I would like to share with you a classification issue I faced during the modelling process. I have to create a model for an unbalanced binary target by 4 predictors where one of them has 45% of wrong values. This predictor must be in the model.
*** What I have in my data ?
- Number of observation : 10 000
- 1 Target: binary variable let's call A -> Yes (38)/No (9 962)
- 4 Predictors: VarB (category) - VarC (category) - VarD (numeric) - VarE (category)
- Issues: For 45% of the variable VarD, the values are wrongs. The remining (55%) have been corrected after manual treatments performed by an external team. Treatments made on the 55% ones changed the initial definition of the variable D. Also, there are no ways to correct the 45% wrongs. Plus, this concerns 48% (18) of the category (yes) of the target. Let is call this new remediate variable RVarD. (variable where 55% have been corrected and 45% are wrongs)
- Constraint : Built a binary model where I must use the remediated RVarD as one of a predictor and I cannot use black box models/tools or too sophisticates approaches.

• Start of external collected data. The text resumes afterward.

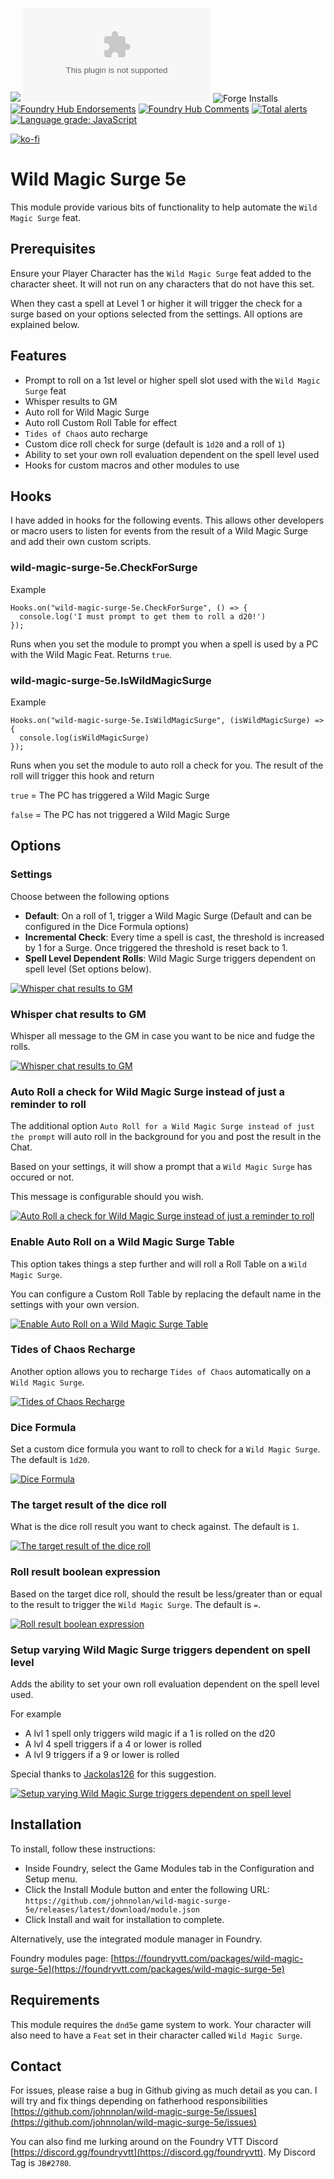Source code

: ![](https://img.shields.io/badge/Foundry-v0.8.9-informational)
![Latest Release Download Count](https://img.shields.io/github/downloads/johnnolan/wild-magic-surge-5e/latest/module.zip)
![Forge Installs](https://img.shields.io/badge/dynamic/json?label=Forge%20Installs&query=package.installs&suffix=%25&url=https%3A%2F%2Fforge-vtt.com%2Fapi%2Fbazaar%2Fpackage%2Fwild-magic-surge-5e&colorB=4aa94a)
[![Foundry Hub Endorsements](https://img.shields.io/endpoint?logoColor=white&url=https%3A%2F%2Fwww.foundryvtt-hub.com%2Fwp-json%2Fhubapi%2Fv1%2Fpackage%2Fwild-magic-surge-5e%2Fshield%2Fendorsements)](https://www.foundryvtt-hub.com/package/wild-magic-surge-5e/)
[![Foundry Hub Comments](https://img.shields.io/endpoint?logoColor=white&url=https%3A%2F%2Fwww.foundryvtt-hub.com%2Fwp-json%2Fhubapi%2Fv1%2Fpackage%2Fwild-magic-surge-5e%2Fshield%2Fcomments)](https://www.foundryvtt-hub.com/package/wild-magic-surge-5e/)
[![Total alerts](https://img.shields.io/lgtm/alerts/g/johnnolan/wild-magic-surge-5e.svg?logo=lgtm&logoWidth=18)](https://lgtm.com/projects/g/johnnolan/wild-magic-surge-5e/alerts/)
[![Language grade: JavaScript](https://img.shields.io/lgtm/grade/javascript/g/johnnolan/wild-magic-surge-5e.svg?logo=lgtm&logoWidth=18)](https://lgtm.com/projects/g/johnnolan/wild-magic-surge-5e/context:javascript)

[![ko-fi](https://ko-fi.com/img/githubbutton_sm.svg)](https://ko-fi.com/X8X354DCG)

# Wild Magic Surge 5e

This module provide various bits of functionality to help automate the `Wild Magic Surge` feat.

## Prerequisites

Ensure your Player Character has the `Wild Magic Surge` feat added to the character sheet. It will not run on any characters that do not have this set.

When they cast a spell at Level 1 or higher it will trigger the check for a surge based on your options selected from the settings. All options are explained below.

## Features

- Prompt to roll on a 1st level or higher spell slot used with the `Wild Magic Surge` feat
- Whisper results to GM
- Auto roll for Wild Magic Surge
- Auto roll Custom Roll Table for effect
- `Tides of Chaos` auto recharge
- Custom dice roll check for surge (default is `1d20` and a roll of `1`)
- Ability to set your own roll evaluation dependent on the spell level used
- Hooks for custom macros and other modules to use

## Hooks

I have added in hooks for the following events. This allows other developers or macro users to listen for events from the result of a Wild Magic Surge and add their own custom scripts.

### wild-magic-surge-5e.CheckForSurge

Example

```
Hooks.on("wild-magic-surge-5e.CheckForSurge", () => {
  console.log('I must prompt to get them to roll a d20!')
});
```

Runs when you set the module to prompt you when a spell is used by a PC with the Wild Magic Feat. Returns `true`.

### wild-magic-surge-5e.IsWildMagicSurge

Example

```
Hooks.on("wild-magic-surge-5e.IsWildMagicSurge", (isWildMagicSurge) => {
  console.log(isWildMagicSurge)
});
```

Runs when you set the module to auto roll a check for you. The result of the roll will trigger this hook and return

`true` = The PC has triggered a Wild Magic Surge

`false` = The PC has not triggered a Wild Magic Surge


## Options

### Settings

Choose between the following options

- **Default**: On a roll of 1, trigger a Wild Magic Surge (Default and can be configured in the Dice Formula options)
- **Incremental Check**: Every time a spell is cast, the threshold is increased by 1 for a Surge. Once triggered the threshold is reset back to 1.
- **Spell Level Dependent Rolls**: Wild Magic Surge triggers dependent on spell level (Set options below).

[![Whisper chat results to GM](https://raw.githubusercontent.com/johnnolan/wild-magic-surge-5e/main/images/settings.jpg)](https://raw.githubusercontent.com/johnnolan/wild-magic-surge-5e/main/images/settings.jpg)

### Whisper chat results to GM

Whisper all message to the GM in case you want to be nice and fudge the rolls.

[![Whisper chat results to GM](https://raw.githubusercontent.com/johnnolan/wild-magic-surge-5e/main/images/whisper-chat.jpg)](https://raw.githubusercontent.com/johnnolan/wild-magic-surge-5e/main/images/whisper-chat.jpg)

### Auto Roll a check for Wild Magic Surge instead of just a reminder to roll

The additional option `Auto Roll for a Wild Magic Surge instead of just the prompt` will auto roll in the background for you and post the result in the Chat.

Based on your settings, it will show a prompt that a `Wild Magic Surge` has occured or not.

This message is configurable should you wish.

[![Auto Roll a check for Wild Magic Surge instead of just a reminder to roll](https://raw.githubusercontent.com/johnnolan/wild-magic-surge-5e/main/images/auto-roll-check.jpg)](https://raw.githubusercontent.com/johnnolan/wild-magic-surge-5e/main/images/auto-roll-check.jpg)

### Enable Auto Roll on a Wild Magic Surge Table

This option takes things a step further and will roll a Roll Table on a `Wild Magic Surge`.

You can configure a Custom Roll Table by replacing the default name in the settings with your own version.

[![Enable Auto Roll on a Wild Magic Surge Table](https://raw.githubusercontent.com/johnnolan/wild-magic-surge-5e/main/images/enable-auto-roll-table.jpg)](https://raw.githubusercontent.com/johnnolan/wild-magic-surge-5e/main/images/enable-auto-roll-table.jpg)

### Tides of Chaos Recharge

Another option allows you to recharge `Tides of Chaos` automatically on a `Wild Magic Surge`.

[![Tides of Chaos Recharge](https://raw.githubusercontent.com/johnnolan/wild-magic-surge-5e/main/images/tides-of-chaos.jpg)](https://raw.githubusercontent.com/johnnolan/wild-magic-surge-5e/main/images/tides-of-chaos.jpg)

### Dice Formula

Set a custom dice formula you want to roll to check for a `Wild Magic Surge`. The default is `1d20`.

[![Dice Formula](https://raw.githubusercontent.com/johnnolan/wild-magic-surge-5e/main/images/dice-formula.jpg)](https://raw.githubusercontent.com/johnnolan/wild-magic-surge-5e/main/images/dice-formula.jpg)

### The target result of the dice roll

What is the dice roll result you want to check against. The default is `1`.

[![The target result of the dice roll](https://raw.githubusercontent.com/johnnolan/wild-magic-surge-5e/main/images/target-result-dice-roll.jpg)](https://raw.githubusercontent.com/johnnolan/wild-magic-surge-5e/main/images/target-result-dice-roll.jpg)

### Roll result boolean expression

Based on the target dice roll, should the result be less/greater than or equal to the result to trigger the `Wild Magic Surge`. The default is `=`.

[![Roll result boolean expression](https://raw.githubusercontent.com/johnnolan/wild-magic-surge-5e/main/images/roll-result-boolean.jpg)](https://raw.githubusercontent.com/johnnolan/wild-magic-surge-5e/main/images/roll-result-boolean.jpg)

### Setup varying Wild Magic Surge triggers dependent on spell level

Adds the ability to set your own roll evaluation dependent on the spell level used.

For example

- A lvl 1 spell only triggers wild magic if a 1 is rolled on the d20
- A lvl 4 spell triggers if a 4 or lower is rolled
- A lvl 9 triggers if a 9 or lower is rolled

Special thanks to [Jackolas126](https://github.com/Jackolas126) for this suggestion.

[![Setup varying Wild Magic Surge triggers dependent on spell level](https://raw.githubusercontent.com/johnnolan/wild-magic-surge-5e/main/images/varying-triggers.jpg)](https://raw.githubusercontent.com/johnnolan/wild-magic-surge-5e/main/images/varying-triggers.jpg)

## Installation

To install, follow these instructions:

- Inside Foundry, select the Game Modules tab in the Configuration and Setup menu.
- Click the Install Module button and enter the following URL: `https://github.com/johnnolan/wild-magic-surge-5e/releases/latest/download/module.json`
- Click Install and wait for installation to complete.

Alternatively, use the integrated module manager in Foundry.

Foundry modules page: [https://foundryvtt.com/packages/wild-magic-surge-5e](https://foundryvtt.com/packages/wild-magic-surge-5e)

## Requirements

This module requires the `dnd5e` game system to work. Your character will also need to have a `Feat` set in their character called `Wild Magic Surge`.

## Contact

For issues, please raise a bug in Github giving as much detail as you can. I will try and fix things depending on fatherhood responsibilities [https://github.com/johnnolan/wild-magic-surge-5e/issues](https://github.com/johnnolan/wild-magic-surge-5e/issues)

You can also find me lurking around on the Foundry VTT Discord [https://discord.gg/foundryvtt](https://discord.gg/foundryvtt). My Discord Tag is `JB#2780`.

[buymeacoffee-shield]: https://raw.githubusercontent.com/johnnolan/wild-magic-surge-5e/main/images/badges/buymeacoffee.png
[buymeacoffee]: https://www.buymeacoffee.com/johnnolandev
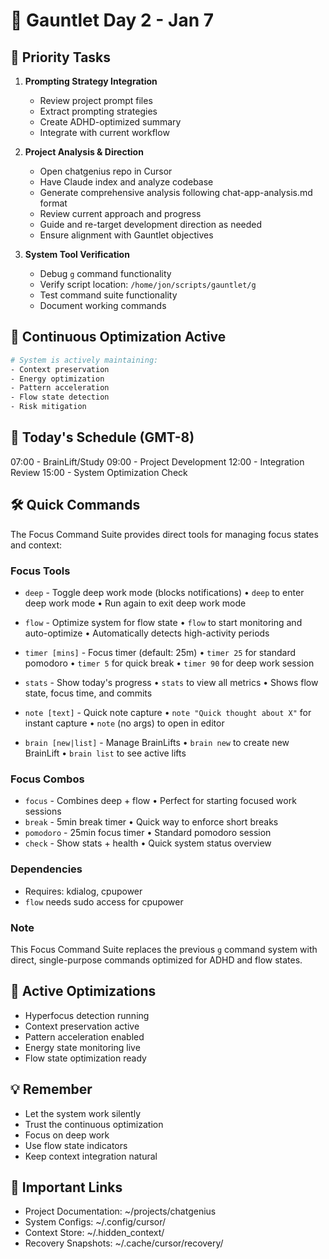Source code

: # 🚀 Gauntlet Day 2 - Jan 7

## 🎯 Priority Tasks
1. **Prompting Strategy Integration**
   - Review project prompt files
   - Extract prompting strategies
   - Create ADHD-optimized summary
   - Integrate with current workflow

2. **Project Analysis & Direction**
   - Open chatgenius repo in Cursor
   - Have Claude index and analyze codebase
   - Generate comprehensive analysis following chat-app-analysis.md format
   - Review current approach and progress
   - Guide and re-target development direction as needed
   - Ensure alignment with Gauntlet objectives

3. **System Tool Verification**
   - Debug `g` command functionality
   - Verify script location: `/home/jon/scripts/gauntlet/g`
   - Test command suite functionality
   - Document working commands

## 💫 Continuous Optimization Active
```bash
# System is actively maintaining:
- Context preservation
- Energy optimization
- Pattern acceleration
- Flow state detection
- Risk mitigation
```

## 📅 Today's Schedule (GMT-8)
07:00 - BrainLift/Study
09:00 - Project Development
12:00 - Integration Review
15:00 - System Optimization Check

## 🛠️ Quick Commands

The Focus Command Suite provides direct tools for managing focus states and context:

### Focus Tools
- `deep` - Toggle deep work mode (blocks notifications)
  • `deep` to enter deep work mode
  • Run again to exit deep work mode

- `flow` - Optimize system for flow state
  • `flow` to start monitoring and auto-optimize
  • Automatically detects high-activity periods

- `timer [mins]` - Focus timer (default: 25m)
  • `timer 25` for standard pomodoro
  • `timer 5` for quick break
  • `timer 90` for deep work session

- `stats` - Show today's progress
  • `stats` to view all metrics
  • Shows flow state, focus time, and commits

- `note [text]` - Quick note capture
  • `note "Quick thought about X"` for instant capture
  • `note` (no args) to open in editor

- `brain [new|list]` - Manage BrainLifts
  • `brain new` to create new BrainLift
  • `brain list` to see active lifts

### Focus Combos
- `focus` - Combines deep + flow
  • Perfect for starting focused work sessions
- `break` - 5min break timer
  • Quick way to enforce short breaks
- `pomodoro` - 25min focus timer
  • Standard pomodoro session
- `check` - Show stats + health
  • Quick system status overview

### Dependencies
- Requires: kdialog, cpupower
- `flow` needs sudo access for cpupower

### Note
This Focus Command Suite replaces the previous `g` command system with direct, single-purpose commands optimized for ADHD and flow states.

## 🔄 Active Optimizations
- Hyperfocus detection running
- Context preservation active
- Pattern acceleration enabled
- Energy state monitoring live
- Flow state optimization ready

## 💡 Remember
- Let the system work silently
- Trust the continuous optimization
- Focus on deep work
- Use flow state indicators
- Keep context integration natural

## 🔗 Important Links
- Project Documentation: ~/projects/chatgenius
- System Configs: ~/.config/cursor/
- Context Store: ~/.hidden_context/
- Recovery Snapshots: ~/.cache/cursor/recovery/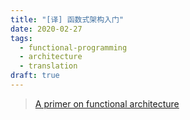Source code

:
```yaml
---
title: "[译] 函数式架构入门"
date: 2020-02-27
tags:
  - functional-programming
  - architecture
  - translation
draft: true
---
```


> [A primer on functional architecture](https://increment.com/software-architecture/primer-on-functional-architecture)
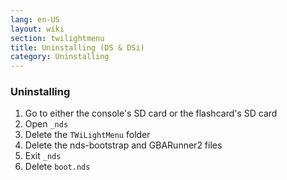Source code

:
 ```yaml
---
lang: en-US
layout: wiki
section: twilightmenu
title: Uninstalling (DS & DSi)
category: Uninstalling
---
```

### Uninstalling
1. Go to either the console's SD card or the flashcard's SD card
1. Open `_nds`
1. Delete the `TWiLightMenu` folder
1. Delete the nds-bootstrap and GBARunner2 files
1. Exit `_nds`
1. Delete `boot.nds`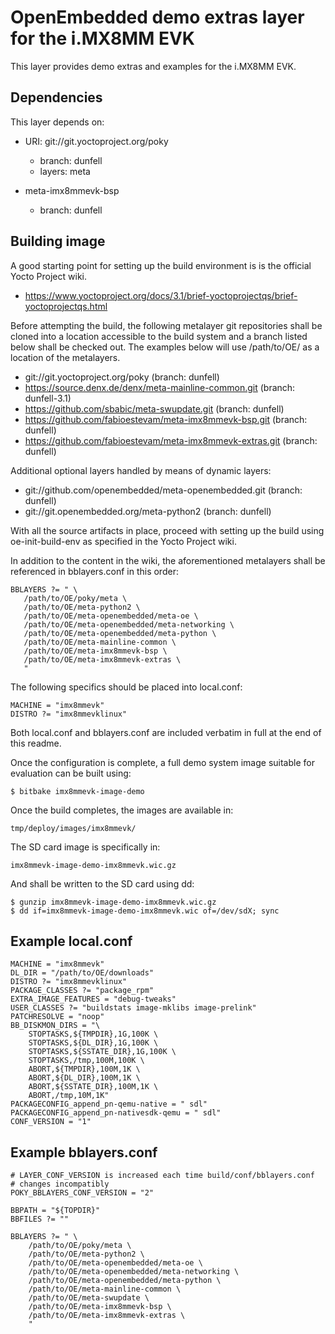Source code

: OpenEmbedded demo extras layer for the i.MX8MM EVK
==================================================

This layer provides demo extras and examples for
the i.MX8MM EVK.

Dependencies
------------

This layer depends on:

* URI: git://git.yoctoproject.org/poky
  - branch: dunfell
  - layers: meta

* meta-imx8mmevk-bsp
  - branch: dunfell

Building image
--------------

A good starting point for setting up the build environment is is the official
Yocto Project wiki.

* https://www.yoctoproject.org/docs/3.1/brief-yoctoprojectqs/brief-yoctoprojectqs.html

Before attempting the build, the following metalayer git repositories shall
be cloned into a location accessible to the build system and a branch listed
below shall be checked out. The examples below will use /path/to/OE/ as a
location of the metalayers.

* git://git.yoctoproject.org/poky					(branch: dunfell)
* https://source.denx.de/denx/meta-mainline-common.git		(branch: dunfell-3.1)
* https://github.com/sbabic/meta-swupdate.git				(branch: dunfell)
* https://github.com/fabioestevam/meta-imx8mmevk-bsp.git		(branch: dunfell)
* https://github.com/fabioestevam/meta-imx8mmevk-extras.git		(branch: dunfell)

Additional optional layers handled by means of dynamic layers:
* git://github.com/openembedded/meta-openembedded.git		(branch: dunfell)
* git://git.openembedded.org/meta-python2				(branch: dunfell)

With all the source artifacts in place, proceed with setting up the build
using oe-init-build-env as specified in the Yocto Project wiki.

In addition to the content in the wiki, the aforementioned metalayers shall
be referenced in bblayers.conf in this order:

```
BBLAYERS ?= " \
   /path/to/OE/poky/meta \
   /path/to/OE/meta-python2 \
   /path/to/OE/meta-openembedded/meta-oe \
   /path/to/OE/meta-openembedded/meta-networking \
   /path/to/OE/meta-openembedded/meta-python \
   /path/to/OE/meta-mainline-common \
   /path/to/OE/meta-imx8mmevk-bsp \
   /path/to/OE/meta-imx8mmevk-extras \
   "
```

The following specifics should be placed into local.conf:

```
MACHINE = "imx8mmevk"
DISTRO ?= "imx8mmevklinux"
```

Both local.conf and bblayers.conf are included verbatim in full at the end
of this readme.

Once the configuration is complete, a full demo system image suitable for
evaluation can be built using:

```
$ bitbake imx8mmevk-image-demo
```

Once the build completes, the images are available in:

```
tmp/deploy/images/imx8mmevk/
```

The SD card image is specifically in:

```
imx8mmevk-image-demo-imx8mmevk.wic.gz
```

And shall be written to the SD card using dd:

```
$ gunzip imx8mmevk-image-demo-imx8mmevk.wic.gz
$ dd if=imx8mmevk-image-demo-imx8mmevk.wic of=/dev/sdX; sync
```

Example local.conf
------------------
```
MACHINE = "imx8mmevk"
DL_DIR = "/path/to/OE/downloads"
DISTRO ?= "imx8mmevklinux"
PACKAGE_CLASSES ?= "package_rpm"
EXTRA_IMAGE_FEATURES = "debug-tweaks"
USER_CLASSES ?= "buildstats image-mklibs image-prelink"
PATCHRESOLVE = "noop"
BB_DISKMON_DIRS = "\
    STOPTASKS,${TMPDIR},1G,100K \
    STOPTASKS,${DL_DIR},1G,100K \
    STOPTASKS,${SSTATE_DIR},1G,100K \
    STOPTASKS,/tmp,100M,100K \
    ABORT,${TMPDIR},100M,1K \
    ABORT,${DL_DIR},100M,1K \
    ABORT,${SSTATE_DIR},100M,1K \
    ABORT,/tmp,10M,1K"
PACKAGECONFIG_append_pn-qemu-native = " sdl"
PACKAGECONFIG_append_pn-nativesdk-qemu = " sdl"
CONF_VERSION = "1"
```

Example bblayers.conf
---------------------
```
# LAYER_CONF_VERSION is increased each time build/conf/bblayers.conf
# changes incompatibly
POKY_BBLAYERS_CONF_VERSION = "2"

BBPATH = "${TOPDIR}"
BBFILES ?= ""

BBLAYERS ?= " \
	/path/to/OE/poky/meta \
	/path/to/OE/meta-python2 \
	/path/to/OE/meta-openembedded/meta-oe \
	/path/to/OE/meta-openembedded/meta-networking \
	/path/to/OE/meta-openembedded/meta-python \
	/path/to/OE/meta-mainline-common \
	/path/to/OE/meta-swupdate \
	/path/to/OE/meta-imx8mmevk-bsp \
	/path/to/OE/meta-imx8mmevk-extras \
	"

```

*** Solutions with the pros/cons :
- A model with the remediate variable (VarD) and others after dropping the 45% wrongs of RVarD in the dataset. So we will have 5500 observations - target (yes - 20 / No - 5480)
- Pros: Easy way
- Cons: Too low number in the category (yes) of the target (20 yes). Instability for the performance because of the low number in the target
- Find a way to impute the 45% wrongs of the new remediate variable RVarD based on the distribution of the 55% corrected. I can also discretize and assign the category to the 45% wrongs based on the 55% right.
- Pros: Simple and quick way to impute
- Cons: As the definition changed it looks like I compare bananas and apple.
- 1 model without the new remediate variable (VarD) plus use the coefficients for predictions(probs). A second model with only the VarD for the 55% observations right. Compare these two probs and find a scaling factor to link the two models.
- Cons: Very complicated and hard to define properly the scaling factor and link the two models
- As the 2/, modelized a first model without the remediate variable RVarD and use the coefficient for prediction first. Then, find a way to use the mandatory variable RVarD by business rules or additional layer.
- Pros: A statistic model is secured
- Cons: Complicated and hard to define the best rule for the 45% wrong data of the remediate variable RVarD
Which one is more realistic or how could I improve it ? Feel free to propose different approach, I am open for discussion.
Thanks a lot.